-- RECORDS SHOWN follows --

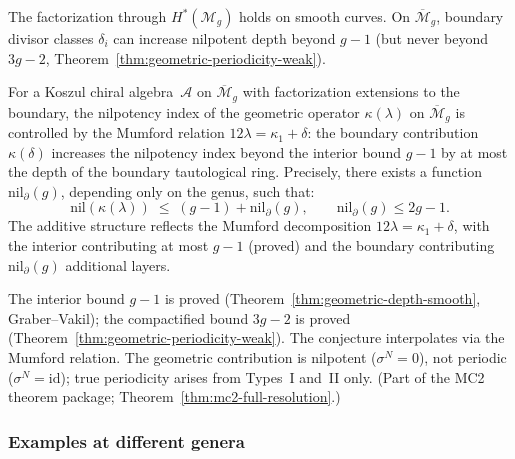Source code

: \begin{remark}
\label{rem:factorization-hypothesis-geom}
The factorization through $H^*(\mathcal{M}_g)$ holds on smooth
curves.  On $\overline{\mathcal{M}}_g$, boundary divisor classes
$\delta_i$ can increase nilpotent depth beyond $g-1$ (but never
beyond $3g-2$, Theorem~\ref{thm:geometric-periodicity-weak}).
\end{remark}

\begin{conjecture}
\label{conj:geometric-periodicity}
For a Koszul chiral algebra~$\mathcal{A}$
on $\overline{\mathcal{M}}_g$
with factorization extensions to the boundary, the nilpotency
index of the geometric operator $\kappa(\lambda)$ on
$\overline{\mathcal{M}}_g$ is controlled by the Mumford
relation $12\lambda = \kappa_1 + \delta$:
the boundary contribution $\kappa(\delta)$ increases the
nilpotency index beyond the interior bound $g - 1$ by at most
the depth of the boundary tautological ring.  Precisely, there
exists a function $\mathrm{nil}_{\partial}(g)$, depending only
on the genus, such that:
\[
\mathrm{nil}(\kappa(\lambda)) \;\leq\; (g-1) + \mathrm{nil}_{\partial}(g),
\qquad \mathrm{nil}_{\partial}(g) \leq 2g - 1.
\]
The additive structure reflects the Mumford decomposition
$12\lambda = \kappa_1 + \delta$, with the interior contributing
at most $g - 1$ (proved) and the boundary contributing
$\mathrm{nil}_{\partial}(g)$ additional layers.
\end{conjecture}

\begin{remark}\label{rem:geometric-periodicity-scope}
The interior bound $g-1$ is proved
(Theorem~\ref{thm:geometric-depth-smooth}, Graber--Vakil); the
compactified bound $3g-2$ is proved
(Theorem~\ref{thm:geometric-periodicity-weak}).  The conjecture
interpolates via the Mumford relation.  The geometric contribution
is nilpotent ($\sigma^N = 0$), not periodic ($\sigma^N = \mathrm{id}$);
true periodicity arises from Types~I and~II only.
(Part of the MC2 theorem package; Theorem~\ref{thm:mc2-full-resolution}.)
\end{remark}

\subsubsection{Examples at different genera}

-- RECORDS SHOWN concluded --

#### ASSIGNMENT:
The preceding entries are to be written out again exactly, with the pictures removed.

#### ANSWER TO THIS EXERCISE:
Source code

: \begin{remark}
\label{rem:factorization-hypothesis-geom}
The factorization through $H^*(\mathcal{M}_g)$ holds on smooth
curves.  On $\overline{\mathcal{M}}_g$, boundary divisor classes
$\delta_i$ can increase nilpotent depth beyond $g-1$ (but never
beyond $3g-2$, Theorem~\ref{thm:geometric-periodicity-weak}).
\end{remark}

\begin{conjecture}
\label{conj:geometric-periodicity}
For a Koszul chiral algebra~$\mathcal{A}$
on $\overline{\mathcal{M}}_g$
with factorization extensions to the boundary, the nilpotency
index of the geometric operator $\kappa(\lambda)$ on
$\overline{\mathcal{M}}_g$ is controlled by the Mumford
relation $12\lambda = \kappa_1 + \delta$:
the boundary contribution $\kappa(\delta)$ increases the
nilpotency index beyond the interior bound $g - 1$ by at most
the depth of the boundary tautological ring.  Precisely, there
exists a function $\mathrm{nil}_{\partial}(g)$, depending only
on the genus, such that:
\[
\mathrm{nil}(\kappa(\lambda)) \;\leq\; (g-1) + \mathrm{nil}_{\partial}(g),
\qquad \mathrm{nil}_{\partial}(g) \leq 2g - 1.
\]
The additive structure reflects the Mumford decomposition
$12\lambda = \kappa_1 + \delta$, with the interior contributing
at most $g - 1$ (proved) and the boundary contributing
$\mathrm{nil}_{\partial}(g)$ additional layers.
\end{conjecture}

\begin{remark}\label{rem:geometric-periodicity-scope}
The interior bound $g-1$ is proved
(Theorem~\ref{thm:geometric-depth-smooth}, Graber--Vakil); the
compactified bound $3g-2$ is proved
(Theorem~\ref{thm:geometric-periodicity-weak}).  The conjecture
interpolates via the Mumford relation.  The geometric contribution
is nilpotent ($\sigma^N = 0$), not periodic ($\sigma^N = \mathrm{id}$);
true periodicity arises from Types~I and~II only.
(Part of the MC2 theorem package; Theorem~\ref{thm:mc2-full-resolution}.)
\end{remark}

\subsubsection{Examples at different genera}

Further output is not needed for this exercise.